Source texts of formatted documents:
Start of Block

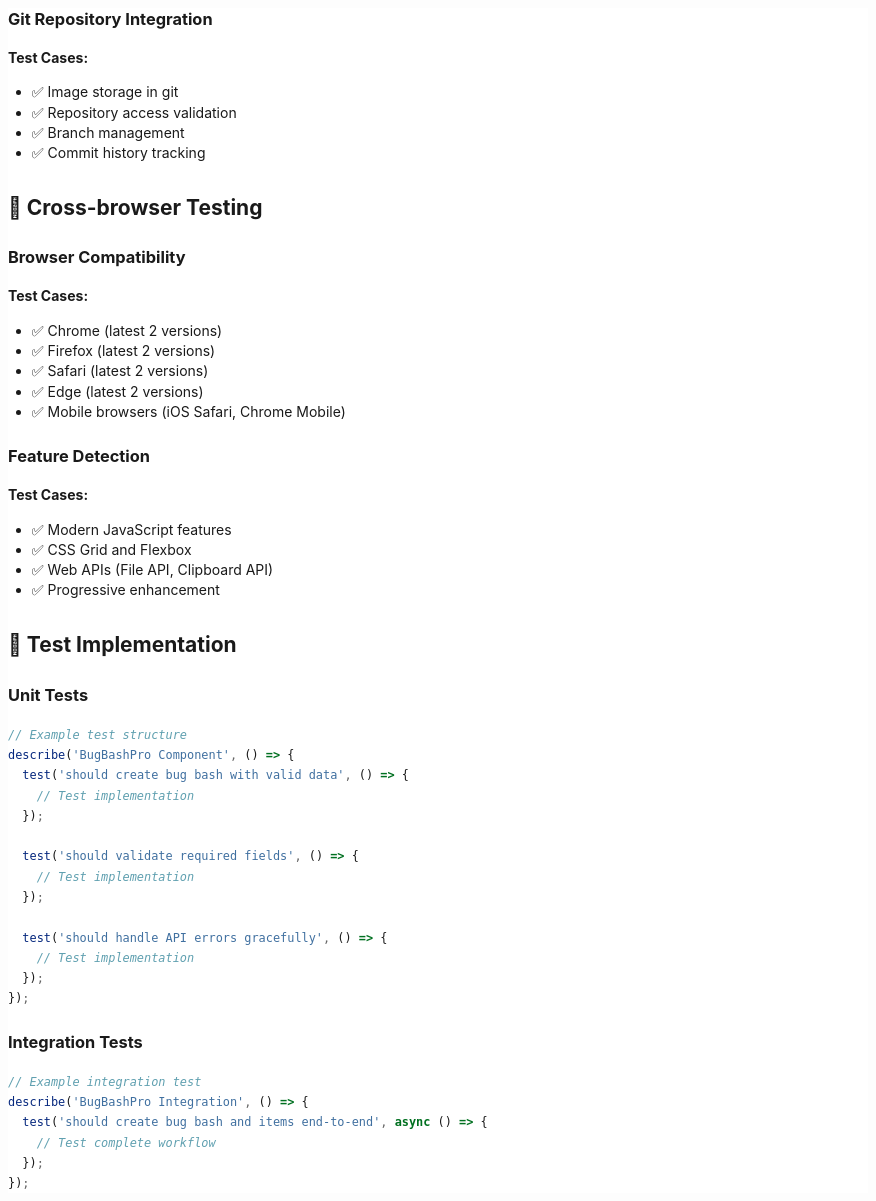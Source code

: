 ### **Git Repository Integration**
**Test Cases:**
- ✅ Image storage in git
- ✅ Repository access validation
- ✅ Branch management
- ✅ Commit history tracking

## 📱 **Cross-browser Testing**

### **Browser Compatibility**
**Test Cases:**
- ✅ Chrome (latest 2 versions)
- ✅ Firefox (latest 2 versions)
- ✅ Safari (latest 2 versions)
- ✅ Edge (latest 2 versions)
- ✅ Mobile browsers (iOS Safari, Chrome Mobile)

### **Feature Detection**
**Test Cases:**
- ✅ Modern JavaScript features
- ✅ CSS Grid and Flexbox
- ✅ Web APIs (File API, Clipboard API)
- ✅ Progressive enhancement

## 🧪 **Test Implementation**

### **Unit Tests**
```typescript
// Example test structure
describe('BugBashPro Component', () => {
  test('should create bug bash with valid data', () => {
    // Test implementation
  });

  test('should validate required fields', () => {
    // Test implementation
  });

  test('should handle API errors gracefully', () => {
    // Test implementation
  });
});
```

### **Integration Tests**
```typescript
// Example integration test
describe('BugBashPro Integration', () => {
  test('should create bug bash and items end-to-end', async () => {
    // Test complete workflow
  });
});
```

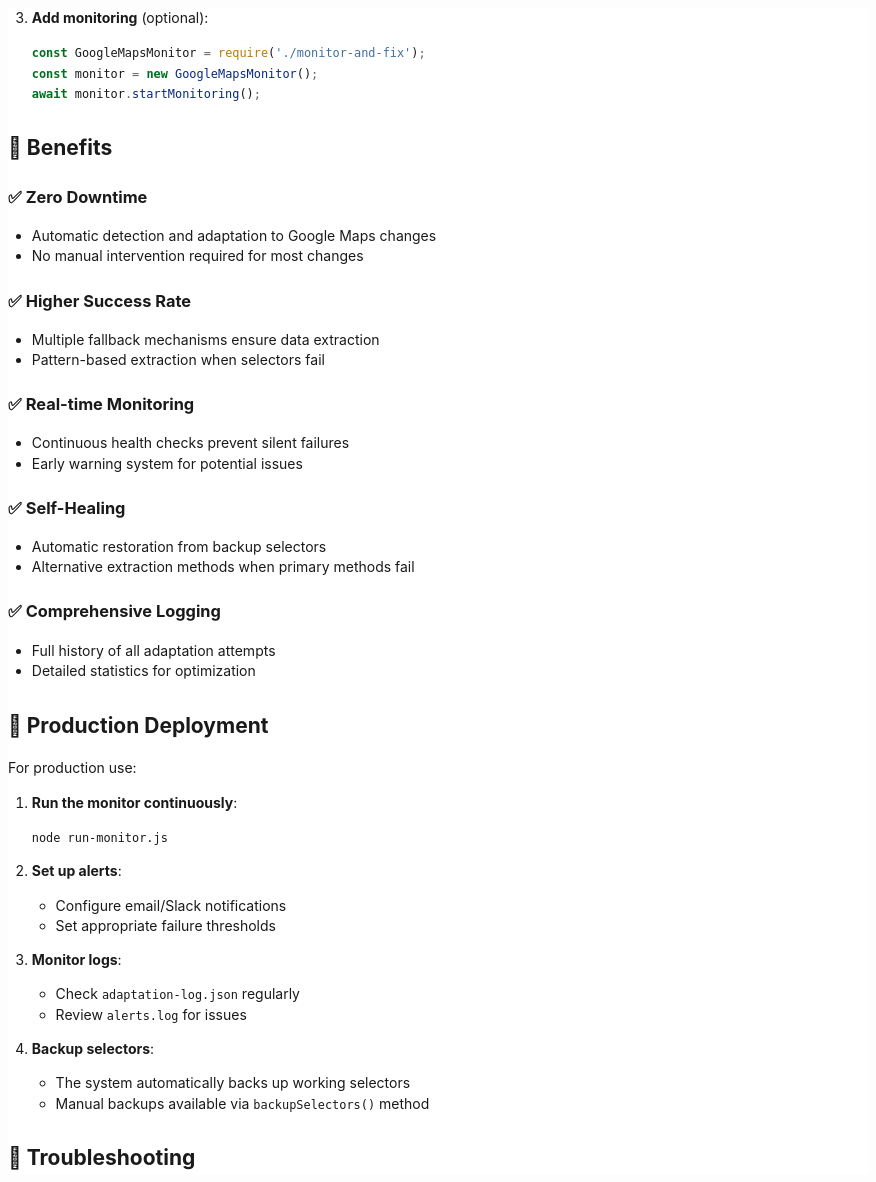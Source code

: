 3. **Add monitoring** (optional):
   ```javascript
   const GoogleMapsMonitor = require('./monitor-and-fix');
   const monitor = new GoogleMapsMonitor();
   await monitor.startMonitoring();
   ```

## 🎯 Benefits

### ✅ **Zero Downtime**
- Automatic detection and adaptation to Google Maps changes
- No manual intervention required for most changes

### ✅ **Higher Success Rate**
- Multiple fallback mechanisms ensure data extraction
- Pattern-based extraction when selectors fail

### ✅ **Real-time Monitoring**
- Continuous health checks prevent silent failures
- Early warning system for potential issues

### ✅ **Self-Healing**
- Automatic restoration from backup selectors
- Alternative extraction methods when primary methods fail

### ✅ **Comprehensive Logging**
- Full history of all adaptation attempts
- Detailed statistics for optimization

## 🚀 Production Deployment

For production use:

1. **Run the monitor continuously**:
   ```bash
   node run-monitor.js
   ```

2. **Set up alerts**:
   - Configure email/Slack notifications
   - Set appropriate failure thresholds

3. **Monitor logs**:
   - Check `adaptation-log.json` regularly
   - Review `alerts.log` for issues

4. **Backup selectors**:
   - The system automatically backs up working selectors
   - Manual backups available via `backupSelectors()` method

## 🔧 Troubleshooting
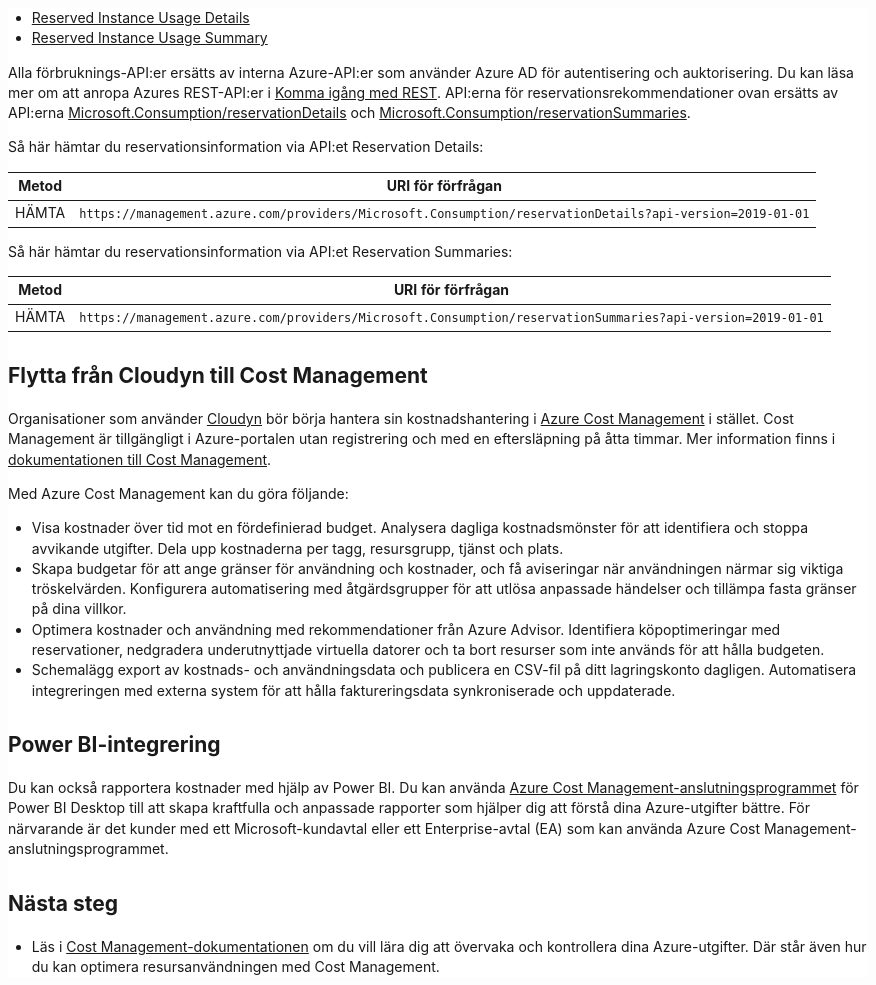 - [Reserved Instance Usage Details](/rest/api/billing/enterprise/billing-enterprise-api-reserved-instance-usage#request-for-reserved-instance-usage-details)
- [Reserved Instance Usage Summary](/rest/api/billing/enterprise/billing-enterprise-api-reserved-instance-usage)

Alla förbruknings-API:er ersätts av interna Azure-API:er som använder Azure AD för autentisering och auktorisering. Du kan läsa mer om att anropa Azures REST-API:er i [Komma igång med REST](/rest/api/azure/#create-the-request). API:erna för reservationsrekommendationer ovan ersätts av API:erna [Microsoft.Consumption/reservationDetails](/rest/api/consumption/reservationsdetails) och [Microsoft.Consumption/reservationSummaries](/rest/api/consumption/reservationssummaries).

Så här hämtar du reservationsinformation via API:et Reservation Details:

| Metod | URI för förfrågan |
| --- | --- |
| HÄMTA | `https://management.azure.com/providers/Microsoft.Consumption/reservationDetails?api-version=2019-01-01` |

Så här hämtar du reservationsinformation via API:et Reservation Summaries:

| Metod | URI för förfrågan |
| --- | --- |
| HÄMTA | `https://management.azure.com/providers/Microsoft.Consumption/reservationSummaries?api-version=2019-01-01` |



## <a name="move-from-cloudyn-to-cost-management"></a>Flytta från Cloudyn till Cost Management

Organisationer som använder [Cloudyn](https://cloudyn.com) bör börja hantera sin kostnadshantering i [Azure Cost Management](https://azure.microsoft.com/services/cost-management/) i stället. Cost Management är tillgängligt i Azure-portalen utan registrering och med en eftersläpning på åtta timmar. Mer information finns i [dokumentationen till Cost Management](../index.yml).

Med Azure Cost Management kan du göra följande:

- Visa kostnader över tid mot en fördefinierad budget. Analysera dagliga kostnadsmönster för att identifiera och stoppa avvikande utgifter. Dela upp kostnaderna per tagg, resursgrupp, tjänst och plats.
- Skapa budgetar för att ange gränser för användning och kostnader, och få aviseringar när användningen närmar sig viktiga tröskelvärden. Konfigurera automatisering med åtgärdsgrupper för att utlösa anpassade händelser och tillämpa fasta gränser på dina villkor.
- Optimera kostnader och användning med rekommendationer från Azure Advisor. Identifiera köpoptimeringar med reservationer, nedgradera underutnyttjade virtuella datorer och ta bort resurser som inte används för att hålla budgeten.
- Schemalägg export av kostnads- och användningsdata och publicera en CSV-fil på ditt lagringskonto dagligen. Automatisera integreringen med externa system för att hålla faktureringsdata synkroniserade och uppdaterade.

## <a name="power-bi-integration"></a>Power BI-integrering

Du kan också rapportera kostnader med hjälp av Power BI. Du kan använda [Azure Cost Management-anslutningsprogrammet](/power-bi/desktop-connect-azure-cost-management) för Power BI Desktop till att skapa kraftfulla och anpassade rapporter som hjälper dig att förstå dina Azure-utgifter bättre. För närvarande är det kunder med ett Microsoft-kundavtal eller ett Enterprise-avtal (EA) som kan använda Azure Cost Management-anslutningsprogrammet.

## <a name="next-steps"></a>Nästa steg

- Läs i [Cost Management-dokumentationen](../index.yml) om du vill lära dig att övervaka och kontrollera dina Azure-utgifter. Där står även hur du kan optimera resursanvändningen med Cost Management.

End of Block

Starting at the line above that contains "- ✅ Mobile browsers", transcribe every line exactly through the line that contains "3. **Add monitoring**", including that last one, and skip the pictures.

- ✅ Mobile browsers (iOS Safari, Chrome Mobile)

### **Feature Detection**
**Test Cases:**
- ✅ Modern JavaScript features
- ✅ CSS Grid and Flexbox
- ✅ Web APIs (File API, Clipboard API)
- ✅ Progressive enhancement

## 🧪 **Test Implementation**

### **Unit Tests**
```typescript
// Example test structure
describe('BugBashPro Component', () => {
  test('should create bug bash with valid data', () => {
    // Test implementation
  });

  test('should validate required fields', () => {
    // Test implementation
  });

  test('should handle API errors gracefully', () => {
    // Test implementation
  });
});
```

### **Integration Tests**
```typescript
// Example integration test
describe('BugBashPro Integration', () => {
  test('should create bug bash and items end-to-end', async () => {
    // Test complete workflow
  });
});
```

Source code

: 3. **Add monitoring** (optional):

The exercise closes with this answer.